The scandals are harmful; there is no getting away from that. They damage the very fabric of our society and, in particular, affect our commercial credibility in the international marketplace. However, for the time being, in all fairness, we must await the outcome of the various investigations that are under way. The normal practice, based on many years experience of successive Governments as regards the relations between commercial State-sponsored bodies and the relevant Ministers, is that the Government appoint boards of directors who are [888] given a considerable measure of freedom in the management of the relevant companies. The level of independence enjoyed by these companies, of course, has to be consistent with legislation and considered appropriate to the task to be undertaken.
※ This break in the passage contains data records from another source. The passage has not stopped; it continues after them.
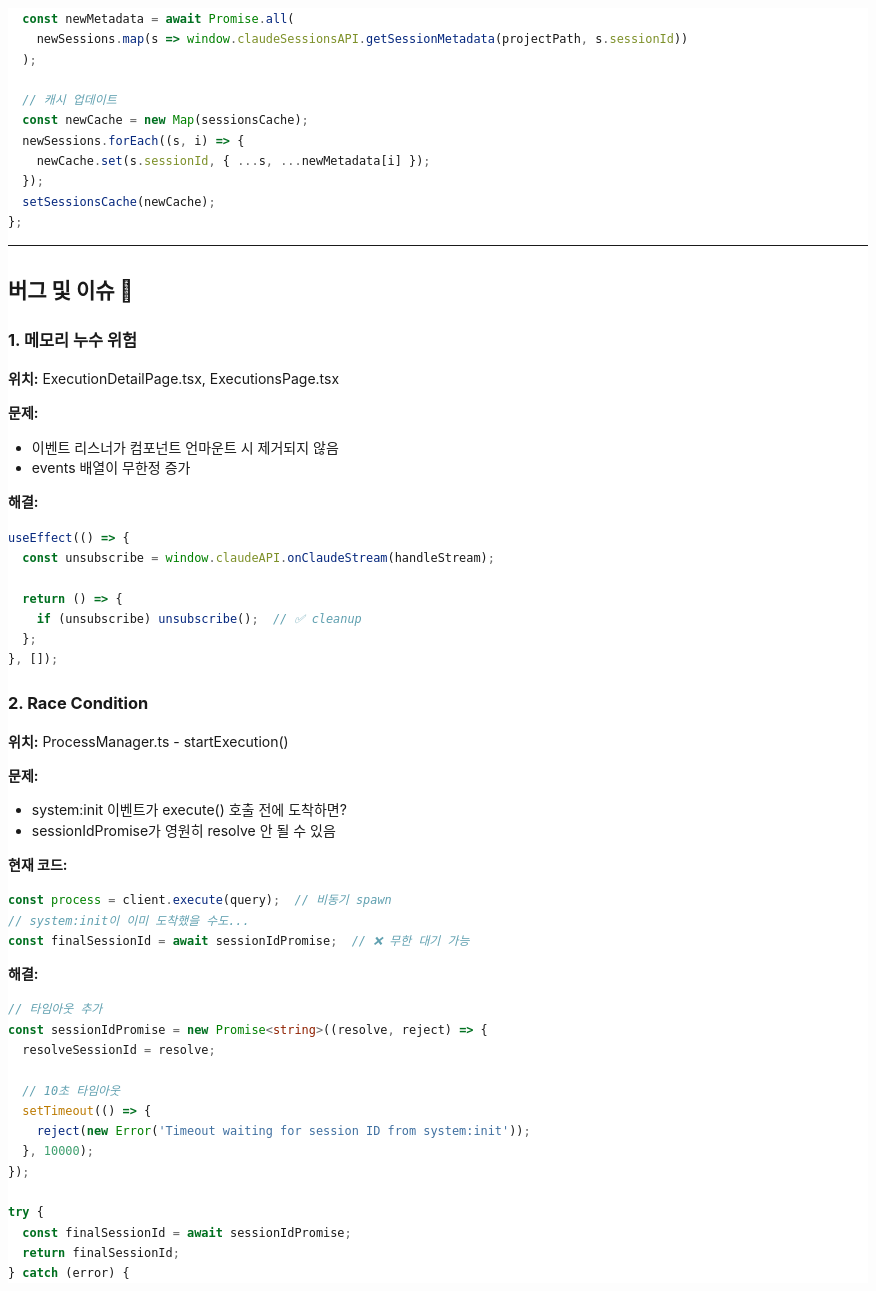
 ```typescript
  const newMetadata = await Promise.all(
    newSessions.map(s => window.claudeSessionsAPI.getSessionMetadata(projectPath, s.sessionId))
  );

  // 캐시 업데이트
  const newCache = new Map(sessionsCache);
  newSessions.forEach((s, i) => {
    newCache.set(s.sessionId, { ...s, ...newMetadata[i] });
  });
  setSessionsCache(newCache);
};
```

---

## 버그 및 이슈 🐛

### 1. 메모리 누수 위험
**위치:** ExecutionDetailPage.tsx, ExecutionsPage.tsx

**문제:**
- 이벤트 리스너가 컴포넌트 언마운트 시 제거되지 않음
- events 배열이 무한정 증가

**해결:**
```typescript
useEffect(() => {
  const unsubscribe = window.claudeAPI.onClaudeStream(handleStream);

  return () => {
    if (unsubscribe) unsubscribe();  // ✅ cleanup
  };
}, []);
```

### 2. Race Condition
**위치:** ProcessManager.ts - startExecution()

**문제:**
- system:init 이벤트가 execute() 호출 전에 도착하면?
- sessionIdPromise가 영원히 resolve 안 될 수 있음

**현재 코드:**
```typescript
const process = client.execute(query);  // 비동기 spawn
// system:init이 이미 도착했을 수도...
const finalSessionId = await sessionIdPromise;  // ❌ 무한 대기 가능
```

**해결:**
```typescript
// 타임아웃 추가
const sessionIdPromise = new Promise<string>((resolve, reject) => {
  resolveSessionId = resolve;

  // 10초 타임아웃
  setTimeout(() => {
    reject(new Error('Timeout waiting for session ID from system:init'));
  }, 10000);
});

try {
  const finalSessionId = await sessionIdPromise;
  return finalSessionId;
} catch (error) {
```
In practice this means that commercial semi-State bodies would not normally need to consult with or obtain the approval of Government Departments for individual commercial decisions unless there were major strategic implications or specific Exchequer requirements. Therefore, Government Departments should not, except in very exceptional circumstances, be involved in any day-to-day decisions of semi-State companies.
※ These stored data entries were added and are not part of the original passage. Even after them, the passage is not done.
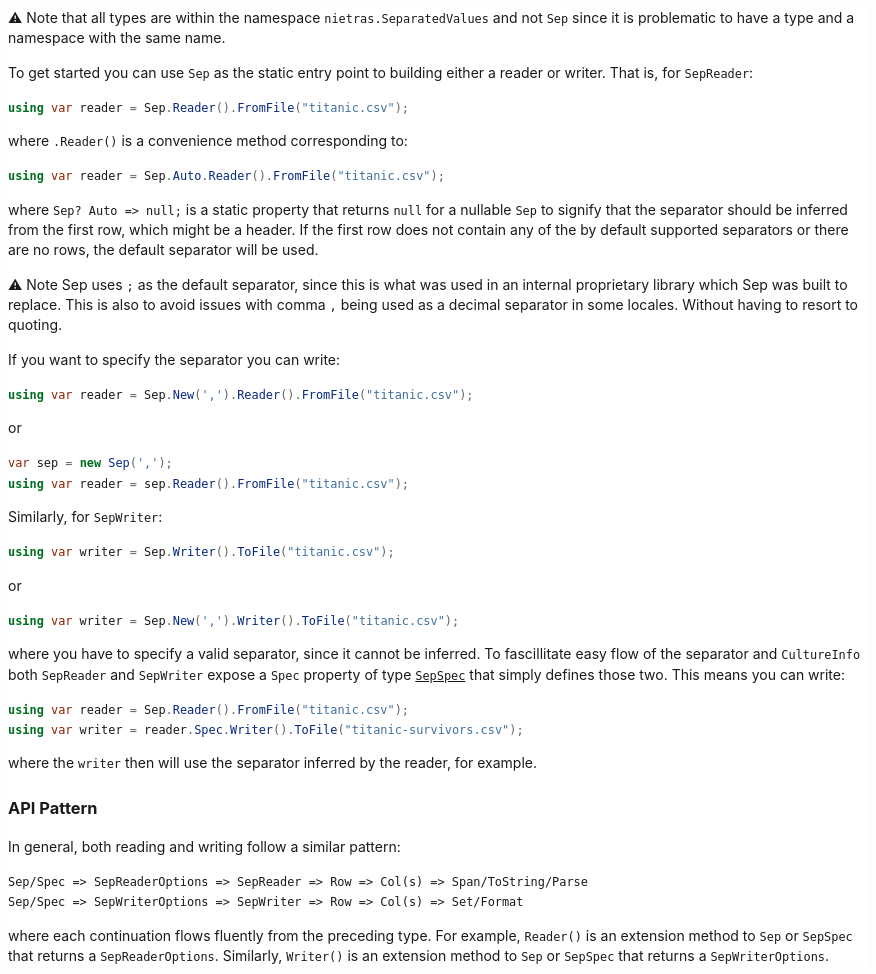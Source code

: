 ⚠ Note that all types are within the namespace `nietras.SeparatedValues` and not
`Sep` since it is problematic to have a type and a namespace with the same name.

To get started you can use `Sep` as the static entry point to building either a
reader or writer. That is, for `SepReader`:
```csharp
using var reader = Sep.Reader().FromFile("titanic.csv");
```
where `.Reader()` is a convenience method corresponding to:
```csharp
using var reader = Sep.Auto.Reader().FromFile("titanic.csv");
```
where `Sep? Auto => null;` is a static property that returns `null` for a
nullable `Sep` to signify that the separator should be inferred from the first
row, which might be a header. If the first row does not contain any of the by
default supported separators or there are no rows, the default separator will be
used.

⚠ Note Sep uses `;` as the default separator, since this is what was used in an
internal proprietary library which Sep was built to replace. This is also to
avoid issues with comma `,` being used as a decimal separator in some locales.
Without having to resort to quoting.

If you want to specify the separator you can write:
```csharp
using var reader = Sep.New(',').Reader().FromFile("titanic.csv");
```
or
```csharp
var sep = new Sep(',');
using var reader = sep.Reader().FromFile("titanic.csv");
```
Similarly, for `SepWriter`:
```csharp
using var writer = Sep.Writer().ToFile("titanic.csv");
```
or
```csharp
using var writer = Sep.New(',').Writer().ToFile("titanic.csv");
```
where you have to specify a valid separator, since it cannot be inferred. To
fascillitate easy flow of the separator and `CultureInfo` both `SepReader` and
`SepWriter` expose a `Spec` property of type [`SepSpec`](src/Sep/SepSpec.cs) that simply defines those
two. This means you can write:
```csharp
using var reader = Sep.Reader().FromFile("titanic.csv");
using var writer = reader.Spec.Writer().ToFile("titanic-survivors.csv");
```
where the `writer` then will use the separator inferred by the reader, for
example.

### API Pattern
In general, both reading and writing follow a similar pattern:
```text
Sep/Spec => SepReaderOptions => SepReader => Row => Col(s) => Span/ToString/Parse
Sep/Spec => SepWriterOptions => SepWriter => Row => Col(s) => Set/Format
```
where each continuation flows fluently from the preceding type. For example,
`Reader()` is an extension method to `Sep` or `SepSpec` that returns a
`SepReaderOptions`. Similarly, `Writer()` is an extension method to `Sep` or
`SepSpec` that returns a `SepWriterOptions`.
Turning to the directors of these semi-State boards, there is a clear obligation on any relevant Minister, and the Government, to ensure that qualified and experienced boards of directors are appointed. The boards of commercial State-sponsored bodies operate in varying degrees in the open market. Obviously, to compete effectively, the boards of such companies must be allowed freedom, within policy guidelines, to manage their companies. However, the crucial issue is to have people appointed to boards with the appropriate qualifications and experience. Normally, executive directors have these characteristics and fulfil those requirements.
I specifically want to address the question of the non-executive director, whom I suggest must have the same qualifications and experience if such people are to make the necessary and relevant contribution to board deliberations. Therefore, there is a real need to review the quality of appointments in relation to non-executive directors of State enterprises. Properly qualified non-executive directors can greatly assist a company. They can also provide an element of control on behalf of the shareholder, in this case, the Irish public and taxpayer, over a company's management. If we are to have effective boards of directors these appointments should be based on the qualifications and experience of the individuals concerned.
[889] Membership of a State board is, and should be, for many a form of practical patriotism. However, the directors' fees for such board membership generally are derisory, ridiculously low. Indeed, I suggest there is an urgent need to review these fees to bring them even slightly closer to directors' fees obtaining in the private sector. This remuneration argument applies to full-time executives as well as non-executive directors. There are many examples of senior, full-time executives in the semi-State sector whose remuneration - where it follows the recommendations of the Gleeson Commission - does not realistically compare wih the going rate in the private sector. Furthermore, we cannot reasonably expect senior and experienced businessmen to take on the onerous duties, if they are to play a full role, of the non-executive director especially since the enactment of the Companies Act, 1990, places considerable controls on their behaviour and performance. We cannot realistically expect people of this stature to give sufficient time to the State body concerned if they continue to receive the nominal payments made to non-executive directors at present.
We must not be naive. By and large these are very substantial commercial enterprises, big businesses. We must have men and women appointed to boards with wide experience of the tough and practical side of business. We must trust these people to do the right thing. In a country as small as ours there is an absolute need to be frank, forthcoming and open as conflicts of interest must be resolved almost on a daily basis. However, if any wilful wrong-doing occurs in a State company then action must be taken after calm and realistic examination. There should be no preemptive public hangings. However strongly we may feel about a matter we must examine it fairly and equitably.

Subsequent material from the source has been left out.